[Saved data entries]
--------------------
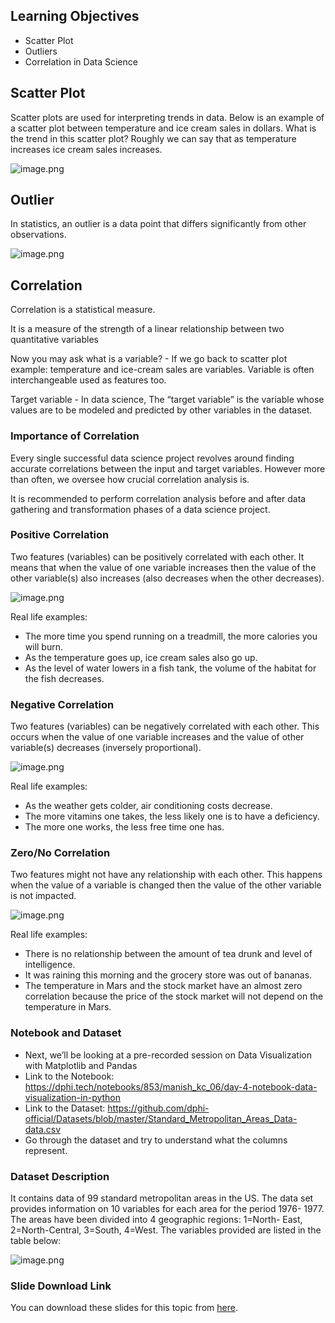 ## Learning Objectives

* Scatter Plot
* Outliers
* Correlation in Data Science

## Scatter Plot

Scatter plots are used for interpreting trends in data. Below is an example of a scatter plot between temperature and ice cream sales in dollars. What is the trend in this scatter plot? Roughly we can say that as temperature increases ice cream sales increases.





![image.png](https://dphi-live.s3.amazonaws.com/media_uploads/image_042d0e9f8c6f4eeb8510c6bec6297562.png)







## Outlier

In statistics, an outlier is a data point that differs significantly from other observations.






![image.png](https://dphi-live.s3.amazonaws.com/media_uploads/image_699037b84a2f4c82bf213daace320a3f.png)






## Correlation

Correlation is a statistical measure.

It is a measure of the strength of a linear relationship between two quantitative variables

Now you may ask what is a variable? - If we go back to scatter plot example: temperature and ice-cream sales are variables. Variable is often interchangeable used as features too.

Target variable - In data science, The “target variable” is the variable whose values are to be modeled and predicted by other variables in the dataset.

### Importance of Correlation

Every single successful data science project revolves around finding accurate correlations between the input and target variables. However more than often, we oversee how crucial correlation analysis is.

It is recommended to perform correlation analysis before and after data gathering and transformation phases of a data science project.

### Positive Correlation

Two features (variables) can be positively correlated with each other. It means that when the value of one variable increases then the value of the other variable(s) also increases (also decreases when the other decreases).



![image.png](https://dphi-live.s3.amazonaws.com/media_uploads/image_43f8c653097e4a9095f32b87eb54ea79.png)





Real life examples:

* The more time you spend running on a treadmill, the more calories you will burn.
* As the temperature goes up, ice cream sales also go up.
* As the level of water lowers in a fish tank, the volume of the habitat for the fish decreases.

### Negative Correlation

Two features (variables) can be negatively correlated with each other. This occurs when the value of one variable increases and the value of other variable(s) decreases (inversely proportional).






![image.png](https://dphi-live.s3.amazonaws.com/media_uploads/image_8274789faaae424f91340c5fefb0ff64.png)







Real life examples:

* As the weather gets colder, air conditioning costs decrease.
* The more vitamins one takes, the less likely one is to have a deficiency.
* The more one works, the less free time one has.

### Zero/No Correlation

Two features might not have any relationship with each other. This happens when the value of a variable is changed then the value of the other variable is not impacted.






![image.png](https://dphi-live.s3.amazonaws.com/media_uploads/image_37216e529f474cdf9edecb95ca073928.png)







Real life examples:

* There is no relationship between the amount of tea drunk and level of intelligence.
* It was raining this morning and the grocery store was out of bananas.
* The temperature in Mars and the stock market have an almost zero correlation because the price of the stock market will not depend on the temperature in Mars.

### Notebook and Dataset

* Next, we’ll be looking at a pre-recorded session on Data
Visualization with Matplotlib and Pandas
* Link to the Notebook:  
https://dphi.tech/notebooks/853/manish_kc_06/day-4-notebook-data-visualization-in-python
* Link to the Dataset: https://github.com/dphi-official/Datasets/blob/master/Standard_Metropolitan_Areas_Data-data.csv
* Go through the dataset and try to understand what the columns represent.

### Dataset Description

It contains data of 99 standard metropolitan areas in the US. The data set provides information on 10 variables for each area for the period 1976- 1977. The areas have been divided into 4 geographic regions: 1=North- East, 2=North-Central, 3=South, 4=West. The variables provided are listed in the table below:



![image.png](https://dphi-live.s3.amazonaws.com/media_uploads/image_6f49160e3cc34f618d6f1283b4f2ad41.png)




### Slide Download Link
You can download these slides for this topic from [here](https://docs.google.com/presentation/d/1GiYoMN9Zly4r12RR_0Iwd6IkzMwUYwMTeo4L5R9UA1A/edit?usp=sharing).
--------------------
**Exercise goal**
The records must be restated word for word, apart from any images.

**Solved problem**
 ## Learning Objectives

* Scatter Plot
* Outliers
* Correlation in Data Science

## Scatter Plot

Scatter plots are used for interpreting trends in data. Below is an example of a scatter plot between temperature and ice cream sales in dollars. What is the trend in this scatter plot? Roughly we can say that as temperature increases ice cream sales increases.





![image.png](https://dphi-live.s3.amazonaws.com/media_uploads/image_042d0e9f8c6f4eeb8510c6bec6297562.png)







## Outlier

In statistics, an outlier is a data point that differs significantly from other observations.






![image.png](https://dphi-live.s3.amazonaws.com/media_uploads/image_699037b84a2f4c82bf213daace320a3f.png)






## Correlation

Correlation is a statistical measure.

It is a measure of the strength of a linear relationship between two quantitative variables

Now you may ask what is a variable? - If we go back to scatter plot example: temperature and ice-cream sales are variables. Variable is often interchangeable used as features too.

Target variable - In data science, The “target variable” is the variable whose values are to be modeled and predicted by other variables in the dataset.

### Importance of Correlation

Every single successful data science project revolves around finding accurate correlations between the input and target variables. However more than often, we oversee how crucial correlation analysis is.

It is recommended to perform correlation analysis before and after data gathering and transformation phases of a data science project.

### Positive Correlation

Two features (variables) can be positively correlated with each other. It means that when the value of one variable increases then the value of the other variable(s) also increases (also decreases when the other decreases).



![image.png](https://dphi-live.s3.amazonaws.com/media_uploads/image_43f8c653097e4a9095f32b87eb54ea79.png)





Real life examples:

* The more time you spend running on a treadmill, the more calories you will burn.
* As the temperature goes up, ice cream sales also go up.
* As the level of water lowers in a fish tank, the volume of the habitat for the fish decreases.

### Negative Correlation

Two features (variables) can be negatively correlated with each other. This occurs when the value of one variable increases and the value of other variable(s) decreases (inversely proportional).






![image.png](https://dphi-live.s3.amazonaws.com/media_uploads/image_8274789faaae424f91340c5fefb0ff64.png)







Real life examples:

* As the weather gets colder, air conditioning costs decrease.
* The more vitamins one takes, the less likely one is to have a deficiency.
* The more one works, the less free time one has.

### Zero/No Correlation

Two features might not have any relationship with each other. This happens when the value of a variable is changed then the value of the other variable is not impacted.






![image.png](https://dphi-live.s3.amazonaws.com/media_uploads/image_37216e529f474cdf9edecb95ca073928.png)







Real life examples:

* There is no relationship between the amount of tea drunk and level of intelligence.
* It was raining this morning and the grocery store was out of bananas.
* The temperature in Mars and the stock market have an almost zero correlation because the price of the stock market will not depend on the temperature in Mars.

### Notebook and Dataset

* Next, we’ll be looking at a pre-recorded session on Data
Visualization with Matplotlib and Pandas
* Link to the Notebook:  
https://dphi.tech/notebooks/853/manish_kc_06/day-4-notebook-data-visualization-in-python
* Link to the Dataset: https://github.com/dphi-official/Datasets/blob/master/Standard_Metropolitan_Areas_Data-data.csv
* Go through the dataset and try to understand what the columns represent.

### Dataset Description

It contains data of 99 standard metropolitan areas in the US. The data set provides information on 10 variables for each area for the period 1976- 1977. The areas have been divided into 4 geographic regions: 1=North- East, 2=North-Central, 3=South, 4=West. The variables provided are listed in the table below:



![image.png](https://dphi-live.s3.amazonaws.com/media_uploads/image_6f49160e3cc34f618d6f1283b4f2ad41.png)




### Slide Download Link
You can download these slides for this topic from [here](https://docs.google.com/presentation/d/1GiYoMN9Zly4r12RR_0Iwd6IkzMwUYwMTeo4L5R9UA1A/edit?usp=sharing).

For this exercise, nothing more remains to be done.